Dans ce monde là, les entreprises et les administrations publiques seraient cohérentes, le travail organisé selon une même rationalité partagée et les équipes cohésives. Il n’y aurait plus de conflit au travail.

Ainsi se déploie l’utopie managériale qui souvent s’insinue dans les propos de nos participants aux stages de gestion des conflits. Derrière cette utopie, il y a danger pour plusieurs raisons.

Tout conflit serait le signe d’un échec à plusieurs dimensions. Échec d’un dialogue entre deux personnes et échec du manager qui n’a pas su gérer ses équipiers. Parmi les croyances courantes, l’idée que la communication interpersonnelle doit suffire à aplanir les obstacles à l’action commune et à la bonne entente est fréquente. C’est faire fi de la complexité humaine*, de la multiplicité des enjeux organisationnels et humains, avec la part de passion, d’émotion et d’irrationalité. C’est alors ajouter à chaque « échec » son lot de culpabilité des acteurs en présence.

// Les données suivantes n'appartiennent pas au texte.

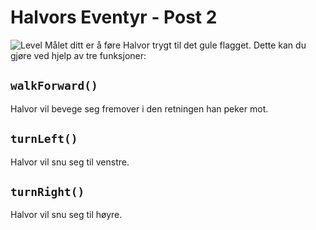 # Halvors Eventyr - Post 2
![Level](post2/level.png)
Målet ditt er å føre Halvor trygt til det gule flagget. Dette kan du gjøre ved hjelp av tre funksjoner:

## ```walkForward()```
Halvor vil bevege seg fremover i den retningen han peker mot.

## ```turnLeft()```
Halvor vil snu seg til venstre.

## ```turnRight()```
Halvor vil snu seg til høyre.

Autant dire que le seul fait de se parler ne peut suffire ; ce serait préjuger de la parfaite honnêteté de chaque interlocuteur, de sa capacité à pouvoir s’exprimer clairement, du temps suffisant pour le faire en toutes circonstances et surtout de la nécessité de parvenir à une même représentation partagée du réel, c’est-à-dire une même analyse de la situation et une même idée de l’action correctrice à mettre en œuvre.

Là est le plus grand danger : le fantasme d’une harmonie relationnelle dans la conduite conjointe de l’action collective présente le risque d’interdire, de s’interdire ou d’éviter les oppositions, les divergences et les tensions relationnelles qui en découlent. On ne saurait imaginer un univers professionnel pourtant fait d’objectifs multiples, d’enjeux de pouvoir, de divergences de points de vue et de faiblesses humaines sans expression des émotions de peur, de colère ou de tristesse. Soustraire la tension relationnelle due à l’émotion, c’est aussi interdire la possibilité d’une confrontation utile.

Car l’enjeu n’est ni plus ni moins de se dire le vrai. Non pas la Vérité, mais ce que chacun pense être vrai dans le champ restreint de son espace de travail. L’enjeu est d’éviter la décision absurde parce que personne n’aura osé contredire la pensée commune, pour ne pas dire la pensée unique. L’enjeu est d’éviter le découragement des bonnes volontés qui n’osent pas dire le risque. Les organisations ont donc besoin de développer une culture de la confrontation ; tout comme la démocratie est l’organisation institutionnelle de la confrontation politique.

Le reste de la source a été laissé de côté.